Best Opera: This is a tie between Glyndebourne's new Die Meistersinger von Nurnberg and the Mariinsky's Die Frau ohne Schatten which came to Edinburgh in August. Gerald Finley and Vladimir Jurowski were the stars of the former, the latter was a genuine company triumph.
Worst Opera: The Coliseum had a generally diabolical year in the first half of 2011, but the worst of the lot was unquestionably Christopher Alden's silent play with music by Benjamin Britten and words by William Shakespeare (in other words the god-awful A Midsummer Night's Dream). Another blogger recently described it as “anathema to loyalists to an Aldeburgh that never was” (boulezian). Never having known Aldeburgh in Britten's time I can only say that it committed the worst crime in my operatic book by being a production totally contrary to the spirit and meaning of the text (and most of the time the music). Running it a close second was the company's almost as awful Lucrezia Borgia the Film.
Best Play: 2011 will go down as the year I discovered Arnold Wesker. I was also spellbound by O'Neill's Anna Christie at the Donmar. However, in the end I'm going to give the palm to D.C. Moore's one-act The Swan performed in The Paintframe at the National. A beautifully simple, character driven, superbly acted piece. Life-affirmingly human.

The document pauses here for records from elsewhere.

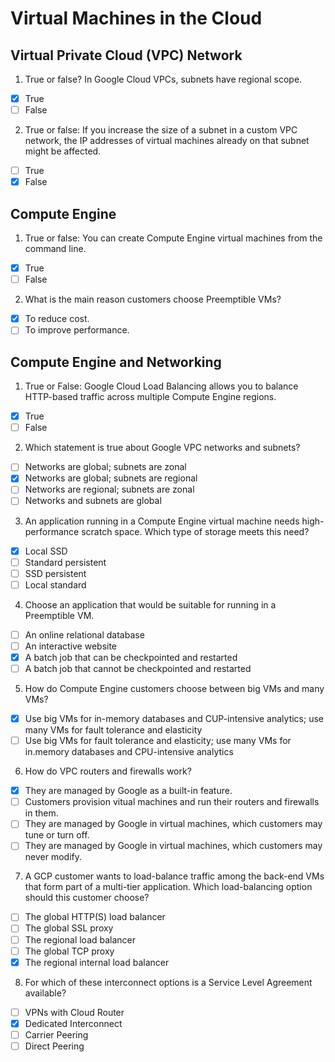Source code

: # Virtual Machines in the Cloud

## Virtual Private Cloud (VPC) Network
1. True or false? In Google Cloud VPCs, subnets have regional scope.

- [X] True
- [ ] False

2. True or false: If you increase the size of a subnet in a custom VPC network, the IP addresses of virtual machines already on that subnet might be affected.

- [ ] True
- [X] False

## Compute Engine

1. True or false: You can create Compute Engine virtual machines from the command line.

- [X] True
- [ ] False

2. What is the main reason customers choose Preemptible VMs?

- [X] To reduce cost.
- [ ] To improve performance.

## Compute Engine and Networking

1. True or False: Google Cloud Load Balancing allows you to balance HTTP-based traffic across multiple Compute Engine regions.

- [X] True
- [ ] False

2. Which statement is true about Google VPC networks and subnets?

- [ ] Networks are global; subnets are zonal
- [X] Networks are global; subnets are regional
- [ ] Networks are regional; subnets are zonal
- [ ] Networks and subnets are global

3. An application running in a Compute Engine virtual machine needs high-performance scratch space. Which type of storage meets this need?

- [X] Local SSD
- [ ] Standard persistent
- [ ] SSD persistent
- [ ] Local standard

4. Choose an application that would be suitable for running in a Preemptible VM.

- [ ] An online relational database
- [ ] An interactive website
- [X] A batch job that can be checkpointed and restarted
- [ ] A batch job that cannot be checkpointed and restarted

5. How do Compute Engine customers choose between big VMs and many VMs?

- [X] Use big VMs for in-memory databases and CUP-intensive analytics; use many VMs for fault tolerance and elasticity
- [ ] Use big VMs for fault tolerance and elasticity; use many VMs for in.memory databases and CPU-intensive analytics

6. How do VPC routers and firewalls work?

- [X] They are managed by  Google as a built-in feature.
- [ ] Customers provision vitual machines and run their routers and firewalls in them.
- [ ] They are managed by Google in virtual machines, which customers may tune or turn off.
- [ ] They are managed by Google in virtual machines, which customers may never modify.

7. A GCP customer wants to load-balance traffic among the back-end VMs that form part of a multi-tier application. Which load-balancing option should this customer choose?

- [ ] The global HTTP(S) load balancer
- [ ] The global SSL proxy
- [ ] The regional load balancer
- [ ] The global TCP proxy
- [X] The regional internal load balancer

8. For which of these interconnect options is a Service Level Agreement available?

- [ ] VPNs with Cloud Router
- [X] Dedicated Interconnect
- [ ] Carrier Peering
- [ ] Direct Peering
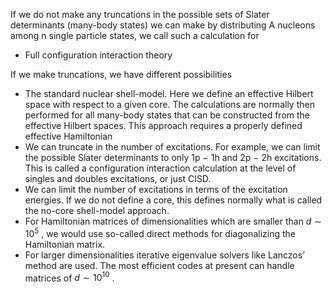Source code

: If we do not make any truncations in the possible sets of Slater determinants (many-body states) we can make by distributing A nucleons among n single particle states, we call such a calculation for

* Full configuration interaction theory

If we make truncations, we have different possibilities

* The standard nuclear shell-model. Here we define an effective Hilbert space with respect to a given core. The calculations are normally then performed for all many-body states that can be constructed from the effective Hilbert spaces. This approach requires a properly defined effective Hamiltonian
* We can truncate in the number of excitations. For example, we can limit the possible Slater determinants to only 1p − 1h and 2p − 2h excitations. This is called a configuration interaction calculation at the level of singles and doubles excitations, or just CISD.
* We can limit the number of excitations in terms of the excitation energies. If we do not define a core, this defines normally what is called the no-core shell-model approach.
* For Hamiltonian matrices of dimensionalities which are smaller than $d \sim 10^5$ , we would use so-called direct methods for diagonalizing the Hamiltonian matrix.
* For larger dimensionalities iterative eigenvalue solvers like Lanczos’ method are used. The most efficient codes at present can handle matrices of $d \sim 10^{10}$ .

Worst Plays: Nothing this year was in danger of contesting the legendary EIF Three Sisters for the award for worst play a Pollard has ever endured, but there was quite a lot that was dull of which the two I would happily go back in time and retrieve the price of my ticket for and the hours wasted would be the over-hyped Kevin Spacey Richard III (no comparison to the recent RSC History Cycle performance) and the tedious adaptation of The Wind-Up Bird Chronicle in Edinburgh.
Best Concert: Simply no contest here. Louis Lortie's performance of Liszt's complete Annees de Pelerinage at the Snape Maltings. Extraordinary and unforgettable.
Best Musical: No award. The Sheffield production of Company came closest. London Road was also notable, but not quite sufficiently.
Worst Musical: The Southwark Playhouse revival of Company.
What am I looking forward to in 2012: Berlioz's Les Troyens at the Royal Opera; Jonathan Pryce as King Lear at the Almeida.